Assignment
Produce as output only the lines below starting at the line with "- exemplary" and continuing through the line with "timeframe: 1963-1999", each one exactly as written.

──────── Input records ────────

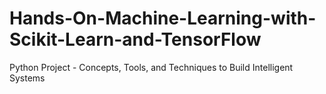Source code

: # Hands-On-Machine-Learning-with-Scikit-Learn-and-TensorFlow
Python Project - Concepts, Tools, and Techniques to Build Intelligent Systems
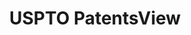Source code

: ---
layout: default
bigquery: https://console.cloud.google.com/bigquery?p=patents-public-data&d=patentsview&page=dataset
citation: Attribution should be given to PatentsView for use, distribution, or derivative
  works.
code: https://github.com/CSSIP-AIR/PatentsView-Code-Snippets/
contributors: USPTO
cost: None
description: 'PatentsView includes US patent data including raw data (summaries, applications,
  pregrant applications), disambugations of inventors and assignees, and inventor
  gender estimates.  Also foreign priority data, # of figures and sheets, and government
  interest statements.'
documentation: https://patentsview.org/query/builder-faqs
last_edit: 04/11/2022, 18:09:19
location: https://patentsview.org/
maintained_by: USPTO
record_creation_timestamp: 12/2/2020 17:20:46
schema_fields:
- male
- location_id
- classification_status
- county
- latlong
- disamb_inventor_id_20170808
- fname
- action_date
- subclass_id
- designation
- length
- disamb_inventor_id_20200929
- role
- disamb_inventor_id_20171226
- latitude
- name_last
- reldocno
- category
- name
- series_code
- mainclass_id
- status
- subgroup_id
- kind
- disamb_inventor_id_20191008
- doc_type
- rawassignee_id
- term_grant
- disamb_inventor_id_20200331
- date
- attribution_status
- level_three
- subgroup
- assignee_id
- name_first
- num
- disamb_assignee_id_20200929
- disamb_inventor_id_20180528
- disamb_inventor_id_20171003
- ipc_version_indicator
- sequence
- dependent
- section_id
- num_sheets
- classification_data_source
- num_figures
- disclaimer_date
- rel_id
- state_fips
- disamb_inventor_id_20190312
- disamb_assignee_id_20200331
- disamb_assignee_id_20191231
- variety
- symbol_position
- application_id
- id
- subclass
- state
- num_claims
- disamb_assignee_id_20200630
- term_disclaimer
- rawlocation_id
- uuid
- subsection_id
- withdrawn
- subcategory_id
- filename
- ipc_class
- term_extension
- disamb_assignee_id_20190820
- disamb_assignee_id_20191008
- disamb_assignee_id_20190312
- disamb_inventor_id_20201229
- latin_name
- patent_id
- f371_date
- country
- _102_date
- applicant_type
- section
- _371_date
- doctype
- organization
- disamb_inventor_id_20170307
- lapse_of_patent
- citation_id
- group_id
- county_fips
- country_transformed
- longitude
- publication_number
- disamb_inventor_id_20190820
- male_flag
- city
- category_id
- organization_id
- inventor_id
- disamb_inventor_id_20191231
- group
- abstract
- contract_award_number
- rule_47
- type
- disamb_assignee_id_20181127
- lname
- classification_level
- disamb_inventor_id_20200630
- deceased
- classification_value
- level_two
- field_title
- number
- rawinventor_id
- exemplary
- disamb_inventor_id_20181127
- title
- sector_title
- gi_statement
- relkind
- level_one
- f102_date
- field_id
- lawyer_id
- text
- main_group
shortname: patentsview
tags:
- disambiguation
- United States
- gender
terms_of_use: Creative Commons Attribution 4.0 International License.
timeframe: 1963-1999
title: USPTO PatentsView
uuid: cf1780b1-e265-4e49-8d1d-83b9cfe0fd9a
---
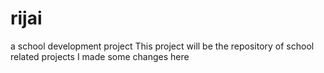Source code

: # rijai
a school development project
This project will be the repository of school related projects
I made some changes here

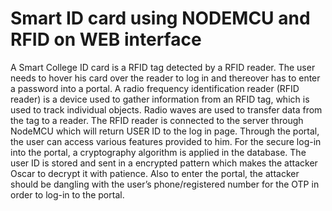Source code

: # Smart ID card using NODEMCU and RFID on WEB interface

A Smart College ID card is a RFID tag detected by a RFID reader. The user needs to
hover his card over the reader to log in and thereover has to enter a password into a
portal. A radio frequency identification reader (RFID reader) is a device used to gather
information from an RFID tag, which is used to track individual objects.
Radio waves are used to transfer data from the tag to a reader. The RFID reader is
connected to the server through NodeMCU which will return USER ID to the log in
page. Through the portal, the user can access various features provided to him.
For the secure log-in into the portal, a cryptography algorithm is applied in the database.
The user ID is stored and sent in a encrypted pattern which makes the attacker Oscar to
decrypt it with patience. Also to enter the portal, the attacker should be dangling with
the user’s phone/registered number for the OTP in order to log-in to the portal.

────────

Your response
- exemplary
- disamb_inventor_id_20181127
- title
- sector_title
- gi_statement
- relkind
- level_one
- f102_date
- field_id
- lawyer_id
- text
- main_group
shortname: patentsview
tags:
- disambiguation
- United States
- gender
terms_of_use: Creative Commons Attribution 4.0 International License.
timeframe: 1963-1999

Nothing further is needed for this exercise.